Bit late now the Brexit horse has shat on the lawn?
No. We still have industry, and there are multiple new technology industries where our research base can give us a head start. We need an industrial strategy and we need one quickly.
Well yeah, but you've designated as a service economy, so WTF cares about making shit ?

I mean Dyson could have stayed in the UK, & made lots of money, but he's a greedy douche bag, so instead of making x billion, he moved to Far East, & fucked over his employees, so he could make 1.001x billions, because that's what his patriotism is all about !

I mean RoRo are developing their modular reactors, but will they actually make them in the UK ?

I believe JCB has moved a ot of their manufacturing to the EU too, so all that money they threw at the bumblecunt has really worked out well :thumbup:

Like you say, the UK has a great reseacrh base from their Universities, but the conversion from research to jobs is diabolical, & who'd go into STEM when you know you've almost zero prospect of converting your education into a career, because you know the Government don't value those skills; the companies will pay you worse than some gimp who has a BA.
For the modular reactors either actually build some or fuck off and stop wasting money.

Brexit is in many ways brilliantly British. It creates service and bureaucracy jobs while killing off some engineering and manufacturing ones.

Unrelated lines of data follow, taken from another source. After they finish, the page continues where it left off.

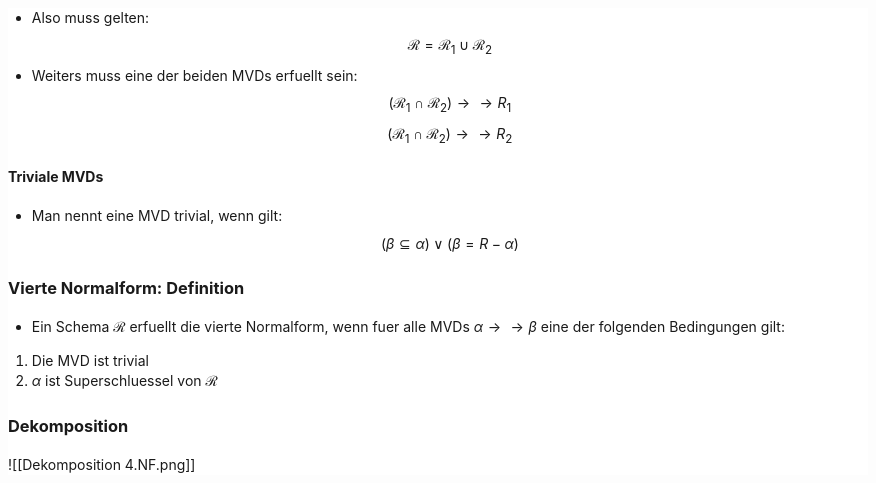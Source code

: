 - Also muss gelten:
$$\mathcal R = \mathcal R_1 \cup \mathcal R_2$$
- Weiters muss eine der beiden MVDs erfuellt sein:
$$(\mathcal{R}_1 \cap \mathcal R_2) \to \to R_1$$
$$(\mathcal{R}_1 \cap \mathcal R_2) \to \to R_2$$
#### Triviale MVDs
- Man nennt eine MVD trivial, wenn gilt:
$$(\beta \subseteq \alpha) \lor ( \beta = R - \alpha)$$
### Vierte Normalform: Definition
- Ein Schema $\mathcal R$ erfuellt die vierte Normalform, wenn fuer alle MVDs $\alpha \to \to \beta$ eine der folgenden Bedingungen gilt:
1. Die MVD ist trivial
2. $\alpha$ ist Superschluessel von $\mathcal R$
### Dekomposition
![[Dekomposition 4.NF.png]]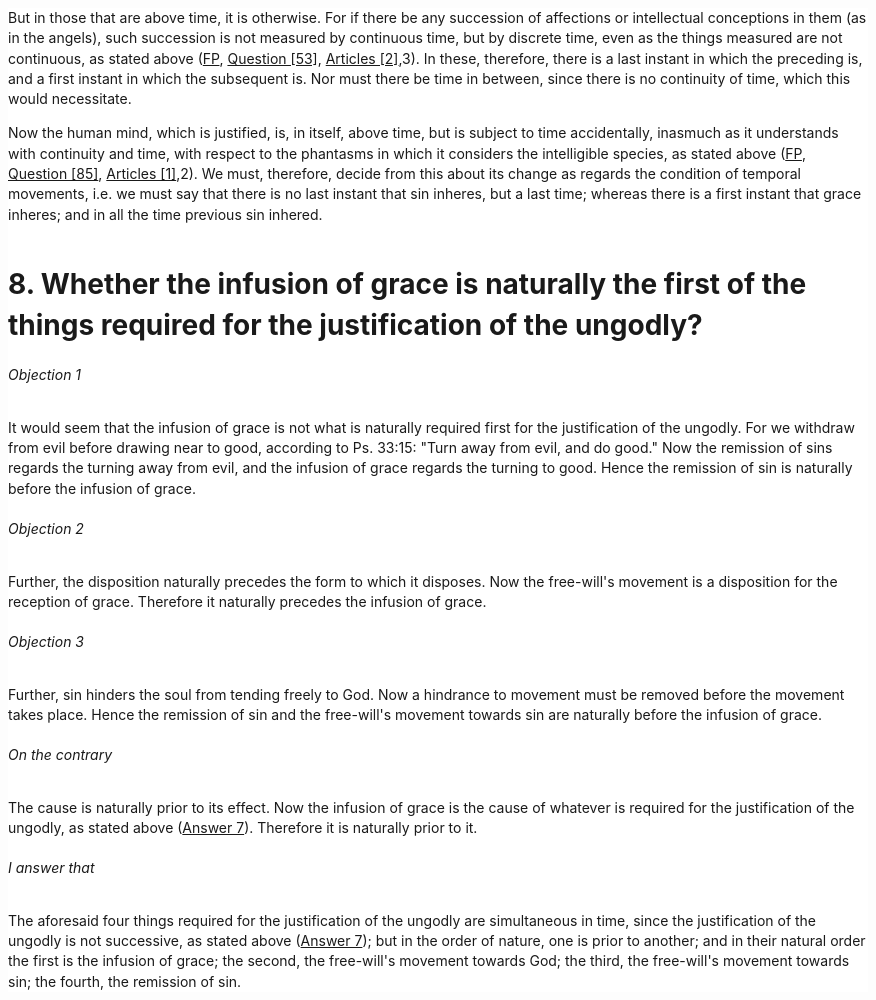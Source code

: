 But in those that are above time, it is otherwise. For if there be any succession of affections or intellectual conceptions in them (as in the angels), such succession is not measured by continuous time, but by discrete time, even as the things measured are not continuous, as stated above ([FP](../FP.html), [Question \[53\]](../FP/FP053.html#FPQ53OUTP1), [Articles \[2\]](../FP/FP053.html#FPQ53ATHEP1),3). In these, therefore, there is a last instant in which the preceding is, and a first instant in which the subsequent is. Nor must there be time in between, since there is no continuity of time, which this would necessitate.  

Now the human mind, which is justified, is, in itself, above time, but is subject to time accidentally, inasmuch as it understands with continuity and time, with respect to the phantasms in which it considers the intelligible species, as stated above ([FP](../FP.html), [Question \[85\]](../FP/FP085.html#FPQ85OUTP1), [Articles \[1\]](../FP/FP085.html#FPQ85ATHEP1),2). We must, therefore, decide from this about its change as regards the condition of temporal movements, i.e. we must say that there is no last instant that sin inheres, but a last time; whereas there is a first instant that grace inheres; and in all the time previous sin inhered.  




# 8. Whether the infusion of grace is naturally the first of the things required for the justification of the ungodly? 

###### Objection 1
It would seem that the infusion of grace is not what is naturally required first for the justification of the ungodly. For we withdraw from evil before drawing near to good, according to Ps. 33:15: "Turn away from evil, and do good." Now the remission of sins regards the turning away from evil, and the infusion of grace regards the turning to good. Hence the remission of sin is naturally before the infusion of grace.  

###### Objection 2
Further, the disposition naturally precedes the form to which it disposes. Now the free-will's movement is a disposition for the reception of grace. Therefore it naturally precedes the infusion of grace.  

###### Objection 3
Further, sin hinders the soul from tending freely to God. Now a hindrance to movement must be removed before the movement takes place. Hence the remission of sin and the free-will's movement towards sin are naturally before the infusion of grace.  

###### On the contrary
The cause is naturally prior to its effect. Now the infusion of grace is the cause of whatever is required for the justification of the ungodly, as stated above ([Answer 7](#7.%20Whether%20the%20justification%20of%20the%20ungodly%20takes%20place%20in%20an%20instant%20or%20successively?%20)). Therefore it is naturally prior to it.  

###### I answer that
The aforesaid four things required for the justification of the ungodly are simultaneous in time, since the justification of the ungodly is not successive, as stated above ([Answer 7](#7.%20Whether%20the%20justification%20of%20the%20ungodly%20takes%20place%20in%20an%20instant%20or%20successively?%20)); but in the order of nature, one is prior to another; and in their natural order the first is the infusion of grace; the second, the free-will's movement towards God; the third, the free-will's movement towards sin; the fourth, the remission of sin.  
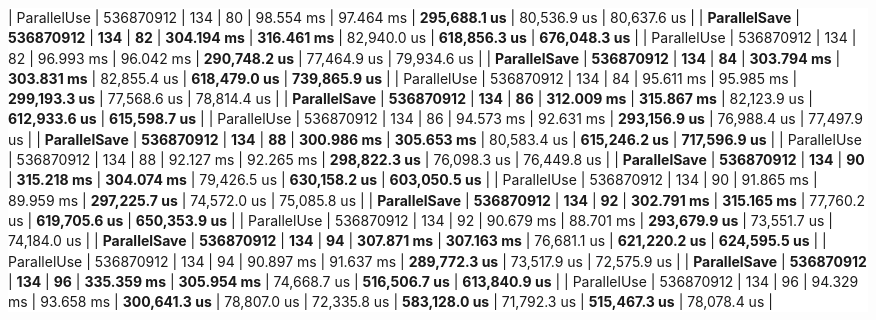 | ParallelUse      | 536870912      | 134      | 80          | 98.554 ms         | 97.464 ms         | **295,688.1 us**    | 80,536.9 us         | 80,637.6 us         |
| **ParallelSave** | **536870912**  | **134**  | **82**      | **304.194 ms**    | **316.461 ms**    | 82,940.0 us         | **618,856.3 us**    | **676,048.3 us**    |
| ParallelUse      | 536870912      | 134      | 82          | 96.993 ms         | 96.042 ms         | **290,748.2 us**    | 77,464.9 us         | 79,934.6 us         |
| **ParallelSave** | **536870912**  | **134**  | **84**      | **303.794 ms**    | **303.831 ms**    | 82,855.4 us         | **618,479.0 us**    | **739,865.9 us**    |
| ParallelUse      | 536870912      | 134      | 84          | 95.611 ms         | 95.985 ms         | **299,193.3 us**    | 77,568.6 us         | 78,814.4 us         |
| **ParallelSave** | **536870912**  | **134**  | **86**      | **312.009 ms**    | **315.867 ms**    | 82,123.9 us         | **612,933.6 us**    | **615,598.7 us**    |
| ParallelUse      | 536870912      | 134      | 86          | 94.573 ms         | 92.631 ms         | **293,156.9 us**    | 76,988.4 us         | 77,497.9 us         |
| **ParallelSave** | **536870912**  | **134**  | **88**      | **300.986 ms**    | **305.653 ms**    | 80,583.4 us         | **615,246.2 us**    | **717,596.9 us**    |
| ParallelUse      | 536870912      | 134      | 88          | 92.127 ms         | 92.265 ms         | **298,822.3 us**    | 76,098.3 us         | 76,449.8 us         |
| **ParallelSave** | **536870912**  | **134**  | **90**      | **315.218 ms**    | **304.074 ms**    | 79,426.5 us         | **630,158.2 us**    | **603,050.5 us**    |
| ParallelUse      | 536870912      | 134      | 90          | 91.865 ms         | 89.959 ms         | **297,225.7 us**    | 74,572.0 us         | 75,085.8 us         |
| **ParallelSave** | **536870912**  | **134**  | **92**      | **302.791 ms**    | **315.165 ms**    | 77,760.2 us         | **619,705.6 us**    | **650,353.9 us**    |
| ParallelUse      | 536870912      | 134      | 92          | 90.679 ms         | 88.701 ms         | **293,679.9 us**    | 73,551.7 us         | 74,184.0 us         |
| **ParallelSave** | **536870912**  | **134**  | **94**      | **307.871 ms**    | **307.163 ms**    | 76,681.1 us         | **621,220.2 us**    | **624,595.5 us**    |
| ParallelUse      | 536870912      | 134      | 94          | 90.897 ms         | 91.637 ms         | **289,772.3 us**    | 73,517.9 us         | 72,575.9 us         |
| **ParallelSave** | **536870912**  | **134**  | **96**      | **335.359 ms**    | **305.954 ms**    | 74,668.7 us         | **516,506.7 us**    | **613,840.9 us**    |
| ParallelUse      | 536870912      | 134      | 96          | 94.329 ms         | 93.658 ms         | **300,641.3 us**    | 78,807.0 us         | 72,335.8 us         |
                                                                                                                                                   **583,128.0 us**    |
                                                                                                                                                   71,792.3 us         |
                                                                                                                                                   **515,467.3 us**    |
                                                                                                                                                   78,078.4 us         |
































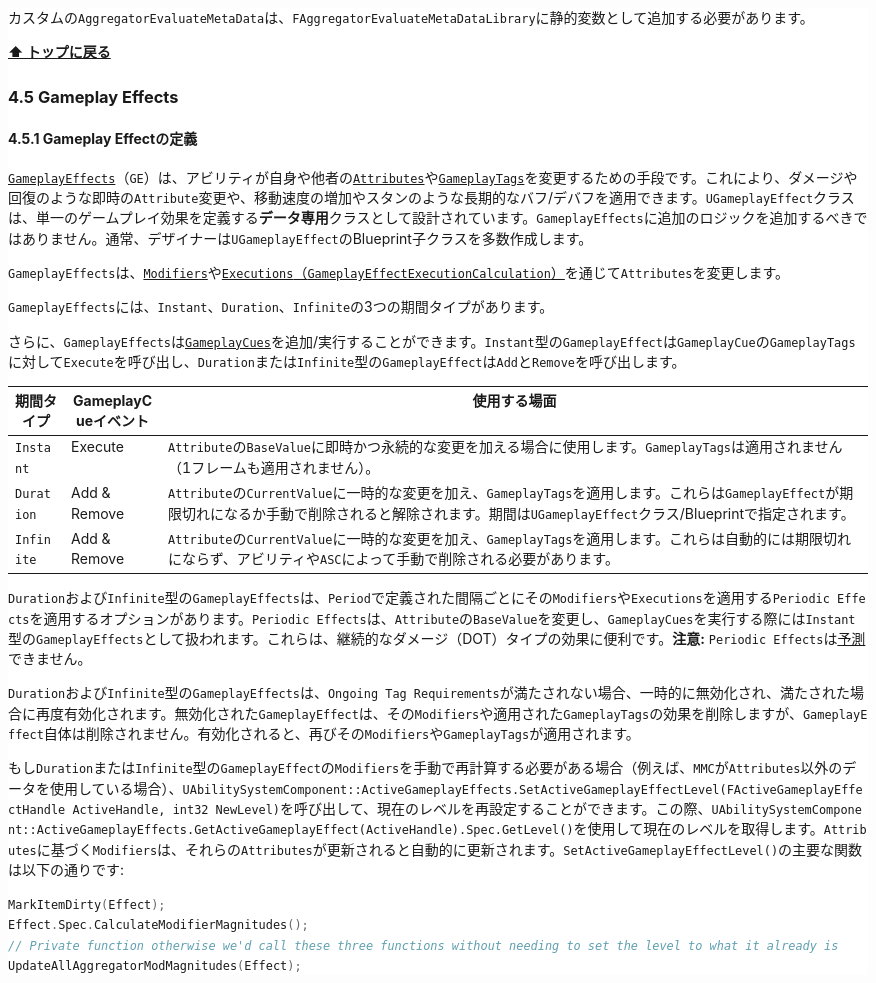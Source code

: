 カスタムの`AggregatorEvaluateMetaData`は、`FAggregatorEvaluateMetaDataLibrary`に静的変数として追加する必要があります。

**[⬆ トップに戻る](#table-of-contents)**

<a name="concepts-ge"></a>
### 4.5 Gameplay Effects

<a name="concepts-ge-definition"></a>
#### 4.5.1 Gameplay Effectの定義
[`GameplayEffects`](https://docs.unrealengine.com/en-US/API/Plugins/GameplayAbilities/UGameplayEffect/index.html)（`GE`）は、アビリティが自身や他者の[`Attributes`](#concepts-a)や[`GameplayTags`](#concepts-gt)を変更するための手段です。これにより、ダメージや回復のような即時の`Attribute`変更や、移動速度の増加やスタンのような長期的なバフ/デバフを適用できます。`UGameplayEffect`クラスは、単一のゲームプレイ効果を定義する**データ専用**クラスとして設計されています。`GameplayEffects`に追加のロジックを追加するべきではありません。通常、デザイナーは`UGameplayEffect`のBlueprint子クラスを多数作成します。

`GameplayEffects`は、[`Modifiers`](#concepts-ge-mods)や[`Executions`（`GameplayEffectExecutionCalculation`）](#concepts-ge-ec)を通じて`Attributes`を変更します。

`GameplayEffects`には、`Instant`、`Duration`、`Infinite`の3つの期間タイプがあります。

さらに、`GameplayEffects`は[`GameplayCues`](#concepts-gc)を追加/実行することができます。`Instant`型の`GameplayEffect`は`GameplayCue`の`GameplayTags`に対して`Execute`を呼び出し、`Duration`または`Infinite`型の`GameplayEffect`は`Add`と`Remove`を呼び出します。

| 期間タイプ   | GameplayCueイベント | 使用する場面                                                                                                                                                                                                 |
| ------------ | ------------------- | ---------------------------------------------------------------------------------------------------------------------------------------------------------------------------------------------------------- |
| `Instant`    | Execute             | `Attribute`の`BaseValue`に即時かつ永続的な変更を加える場合に使用します。`GameplayTags`は適用されません（1フレームも適用されません）。                                                                 |
| `Duration`   | Add & Remove        | `Attribute`の`CurrentValue`に一時的な変更を加え、`GameplayTags`を適用します。これらは`GameplayEffect`が期限切れになるか手動で削除されると解除されます。期間は`UGameplayEffect`クラス/Blueprintで指定されます。 |
| `Infinite`   | Add & Remove        | `Attribute`の`CurrentValue`に一時的な変更を加え、`GameplayTags`を適用します。これらは自動的には期限切れにならず、アビリティや`ASC`によって手動で削除される必要があります。                              |

`Duration`および`Infinite`型の`GameplayEffects`は、`Period`で定義された間隔ごとにその`Modifiers`や`Executions`を適用する`Periodic Effects`を適用するオプションがあります。`Periodic Effects`は、`Attribute`の`BaseValue`を変更し、`GameplayCues`を実行する際には`Instant`型の`GameplayEffects`として扱われます。これらは、継続的なダメージ（DOT）タイプの効果に便利です。**注意:** `Periodic Effects`は[予測](#concepts-p)できません。

`Duration`および`Infinite`型の`GameplayEffects`は、`Ongoing Tag Requirements`が満たされない場合、一時的に無効化され、満たされた場合に再度有効化されます。無効化された`GameplayEffect`は、その`Modifiers`や適用された`GameplayTags`の効果を削除しますが、`GameplayEffect`自体は削除されません。有効化されると、再びその`Modifiers`や`GameplayTags`が適用されます。

もし`Duration`または`Infinite`型の`GameplayEffect`の`Modifiers`を手動で再計算する必要がある場合（例えば、`MMC`が`Attributes`以外のデータを使用している場合）、`UAbilitySystemComponent::ActiveGameplayEffects.SetActiveGameplayEffectLevel(FActiveGameplayEffectHandle ActiveHandle, int32 NewLevel)`を呼び出して、現在のレベルを再設定することができます。この際、`UAbilitySystemComponent::ActiveGameplayEffects.GetActiveGameplayEffect(ActiveHandle).Spec.GetLevel()`を使用して現在のレベルを取得します。`Attributes`に基づく`Modifiers`は、それらの`Attributes`が更新されると自動的に更新されます。`SetActiveGameplayEffectLevel()`の主要な関数は以下の通りです:

```C++
MarkItemDirty(Effect);
Effect.Spec.CalculateModifierMagnitudes();
// Private function otherwise we'd call these three functions without needing to set the level to what it already is
UpdateAllAggregatorModMagnitudes(Effect);
```
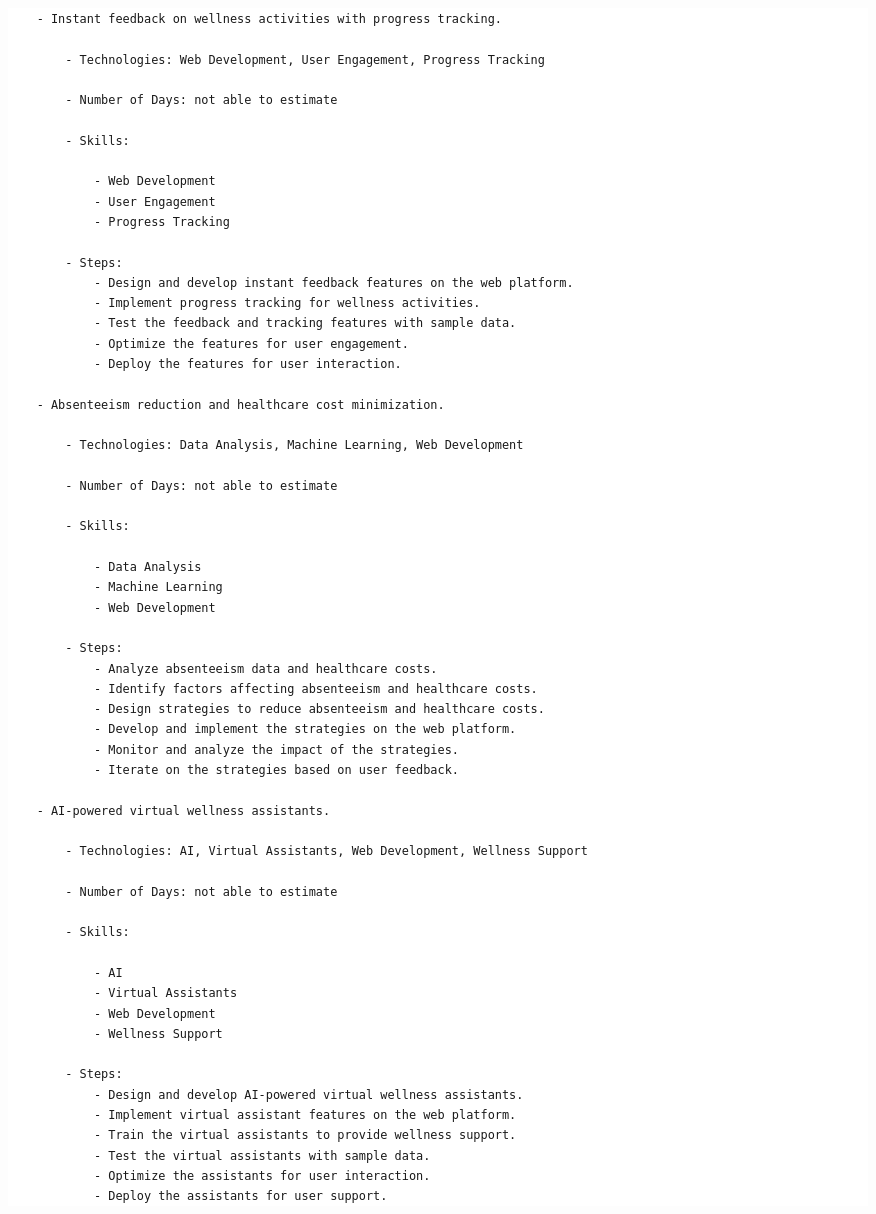         - Instant feedback on wellness activities with progress tracking.

            - Technologies: Web Development, User Engagement, Progress Tracking

            - Number of Days: not able to estimate

            - Skills:

                - Web Development
                - User Engagement
                - Progress Tracking

            - Steps:
                - Design and develop instant feedback features on the web platform.
                - Implement progress tracking for wellness activities.
                - Test the feedback and tracking features with sample data.
                - Optimize the features for user engagement.
                - Deploy the features for user interaction.

        - Absenteeism reduction and healthcare cost minimization.

            - Technologies: Data Analysis, Machine Learning, Web Development

            - Number of Days: not able to estimate

            - Skills:

                - Data Analysis
                - Machine Learning
                - Web Development

            - Steps:
                - Analyze absenteeism data and healthcare costs.
                - Identify factors affecting absenteeism and healthcare costs.
                - Design strategies to reduce absenteeism and healthcare costs.
                - Develop and implement the strategies on the web platform.
                - Monitor and analyze the impact of the strategies.
                - Iterate on the strategies based on user feedback.

        - AI-powered virtual wellness assistants.

            - Technologies: AI, Virtual Assistants, Web Development, Wellness Support

            - Number of Days: not able to estimate

            - Skills:

                - AI
                - Virtual Assistants
                - Web Development
                - Wellness Support

            - Steps:
                - Design and develop AI-powered virtual wellness assistants.
                - Implement virtual assistant features on the web platform.
                - Train the virtual assistants to provide wellness support.
                - Test the virtual assistants with sample data.
                - Optimize the assistants for user interaction.
                - Deploy the assistants for user support.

Speaking of our service economy-support functions can be as shit as you like and with processes that don't function, change them every year and ask the same thing repeatedly so anything you do try progress spends more time in commercial and financial teams that don't speak to each other then it ever does actually being worked on in engineering.

It is very funny sometimes with the senior management generation who have only ever lived with cutting stuff. It is so ingrained that the best route is cost saving by cutting and outsourcing. Here is some money go do the testing umm great but there is no test house capacity and you shutdown all the internal testing. Do you want to build a testing capability? No too expensive.

I was chatting to a nuclear plant manager who had been given money to repair the plant but couldn't as there just aren't the people to carry out the work as they've retired and replacements were never trained and with Brexit the potential pool of workers had shrunk. Led to whining about "why haven't you spent the money" and the "you're losing us money if the plant is offline".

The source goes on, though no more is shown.